##### Raw data #####

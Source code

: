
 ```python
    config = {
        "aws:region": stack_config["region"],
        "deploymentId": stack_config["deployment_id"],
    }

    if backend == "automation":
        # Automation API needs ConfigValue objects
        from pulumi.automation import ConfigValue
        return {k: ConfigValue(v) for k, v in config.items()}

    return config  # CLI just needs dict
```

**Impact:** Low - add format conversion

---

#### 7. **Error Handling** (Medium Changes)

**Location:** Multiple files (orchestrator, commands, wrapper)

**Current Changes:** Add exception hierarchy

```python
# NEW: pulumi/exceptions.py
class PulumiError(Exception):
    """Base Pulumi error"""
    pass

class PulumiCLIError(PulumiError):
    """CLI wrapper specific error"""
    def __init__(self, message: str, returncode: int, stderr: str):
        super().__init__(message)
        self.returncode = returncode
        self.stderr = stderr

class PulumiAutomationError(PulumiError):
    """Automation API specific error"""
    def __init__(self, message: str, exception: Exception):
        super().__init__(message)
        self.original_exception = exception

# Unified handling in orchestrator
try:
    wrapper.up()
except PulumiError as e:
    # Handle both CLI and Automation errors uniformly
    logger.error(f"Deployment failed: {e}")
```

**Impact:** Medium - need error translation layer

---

#####
##### Raw data #####

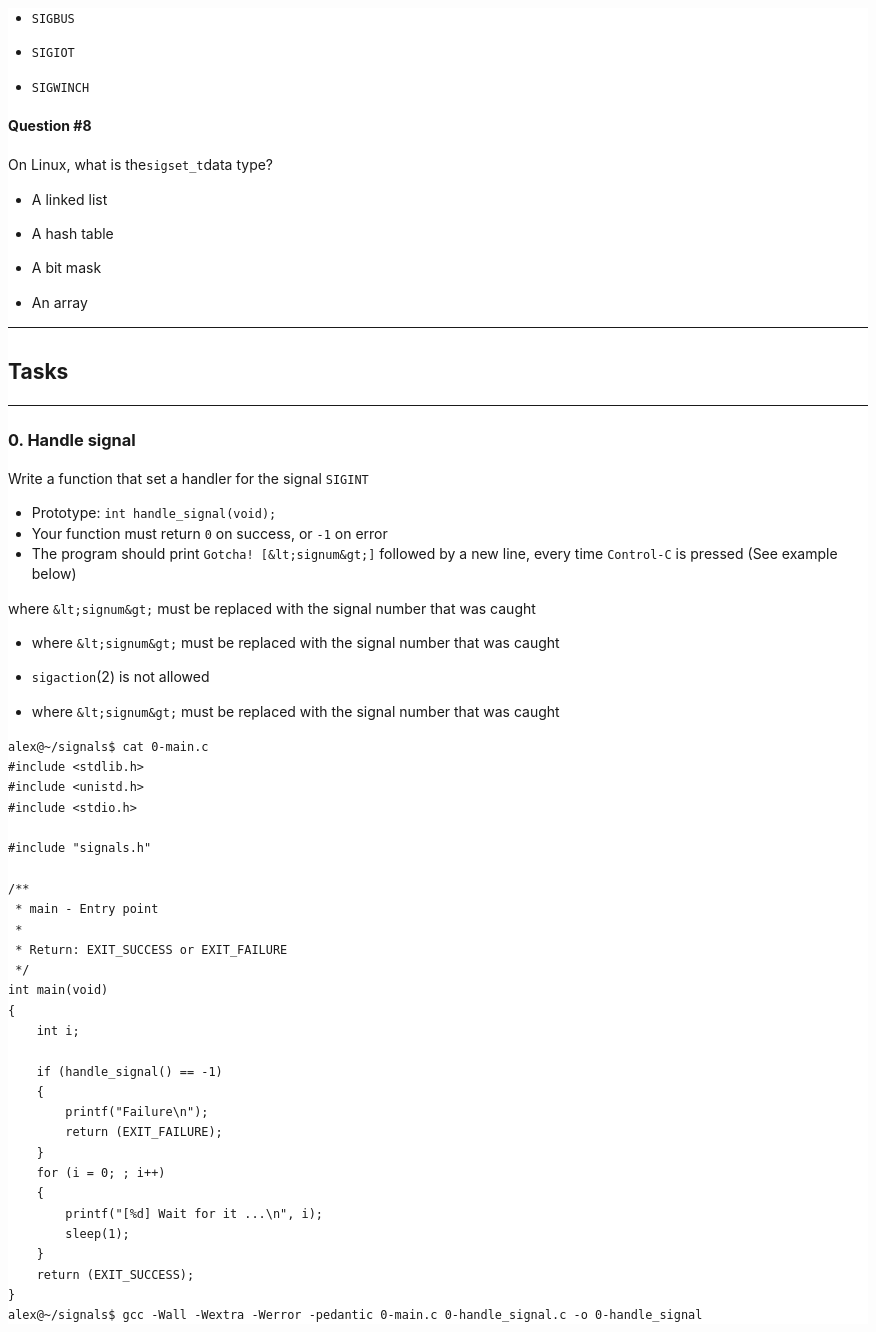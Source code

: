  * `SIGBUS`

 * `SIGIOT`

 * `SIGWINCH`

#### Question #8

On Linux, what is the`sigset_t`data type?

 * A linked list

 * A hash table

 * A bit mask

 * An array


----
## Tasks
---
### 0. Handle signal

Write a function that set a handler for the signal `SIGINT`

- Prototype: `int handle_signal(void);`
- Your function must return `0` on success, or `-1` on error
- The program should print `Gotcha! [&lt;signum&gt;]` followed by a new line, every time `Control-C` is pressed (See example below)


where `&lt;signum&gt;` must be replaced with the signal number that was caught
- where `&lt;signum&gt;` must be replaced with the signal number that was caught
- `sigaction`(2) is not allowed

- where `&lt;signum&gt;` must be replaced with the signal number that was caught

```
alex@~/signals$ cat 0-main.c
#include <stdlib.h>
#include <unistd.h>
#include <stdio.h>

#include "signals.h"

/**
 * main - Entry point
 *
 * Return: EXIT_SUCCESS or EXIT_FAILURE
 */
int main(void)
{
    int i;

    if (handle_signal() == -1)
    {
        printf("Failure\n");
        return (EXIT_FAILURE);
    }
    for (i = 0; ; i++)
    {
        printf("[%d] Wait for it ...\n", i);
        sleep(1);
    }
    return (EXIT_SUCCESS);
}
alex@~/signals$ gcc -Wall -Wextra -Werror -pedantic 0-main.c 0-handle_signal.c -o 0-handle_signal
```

#####

§ Task directions
Search the entries for the word "message" and copy every line that holds it.

§ Solved problem
    def __init__(self, message: str, returncode: int, stderr: str):
        super().__init__(message)
    def __init__(self, message: str, exception: Exception):
        super().__init__(message)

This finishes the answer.